The school in which I was teaching had no program for me - no agenda, no goals, no nothing. They had only had one tutor before and it didn't go very well, which, looking back on it isn't entirely surprising considering the complete lack of structure. Additionally, each class and each teacher you work with is vastly different. One teacher wanted me to participate in almost all aspects of the class as support while she led. She would give me ideas on what she wanted to talk about in the next class and I would go home and prepare a Powerpoint presentation or a game. Another teacher essentially ignored me while I sat in the back of the classroom until the last 30 minutes and then wanted me to teach my own independent lesson. Still another teacher thought I was her subsitute and expected me to lead the entire class on my own for the full duration of the period.
Again, you never know what you're going to get until you're there. It's up to you to decide how you're going to make the best of a situation and then to leave it better than how you found it. I quickly realized that in my situation the best possible solution was Powerpoint presentations. It associated language with visual context and the children can read along with you. So I had a new presentation nearly every day, either tied into what they were studying or independent. About 90% of the time the kids loved it - and when it's fun, they don't even realize how much they're learning! When I first arrived the kids were so timid around me hardly any of them would speak. When I left I was having nearly entire conversations with many students all in English.

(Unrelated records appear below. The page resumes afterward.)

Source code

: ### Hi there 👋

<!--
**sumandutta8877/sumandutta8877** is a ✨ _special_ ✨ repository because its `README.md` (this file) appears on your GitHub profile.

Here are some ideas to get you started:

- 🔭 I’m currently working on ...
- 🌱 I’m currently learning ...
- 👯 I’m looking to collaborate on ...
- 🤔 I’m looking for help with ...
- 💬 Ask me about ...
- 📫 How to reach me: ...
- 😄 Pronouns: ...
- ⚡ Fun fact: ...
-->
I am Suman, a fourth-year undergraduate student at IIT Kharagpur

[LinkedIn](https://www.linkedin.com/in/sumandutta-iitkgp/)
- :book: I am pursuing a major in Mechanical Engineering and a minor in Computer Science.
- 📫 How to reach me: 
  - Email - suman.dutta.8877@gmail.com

It was so fulfilling!
Before I left I also created an orientation for future tutors in the school. A simple set of documents outlining what they should expect from the school, some advice on the levels of each group of students, and some tips on what seems to work best in that school. I also provided some information about the best way to travel on weekends and where to get a good deal on a cell phone package - this is all about leaving the area better off than when you arrived. I know now that when the next tutor arrives at that school they will be that much more prepared because of my actions.
Am I happy I joined the program and spent three months in a foreign country teaching my native language? Yes. Would I do it again? Double yes.
I think the most important part of this type of experience is to go into with an open mind. You can't have too many expectations and you must be flexible. I know I could never have prepared myself for everything I encountered, but because I was willing to be flexible and accept new opportunities I had an amazing time.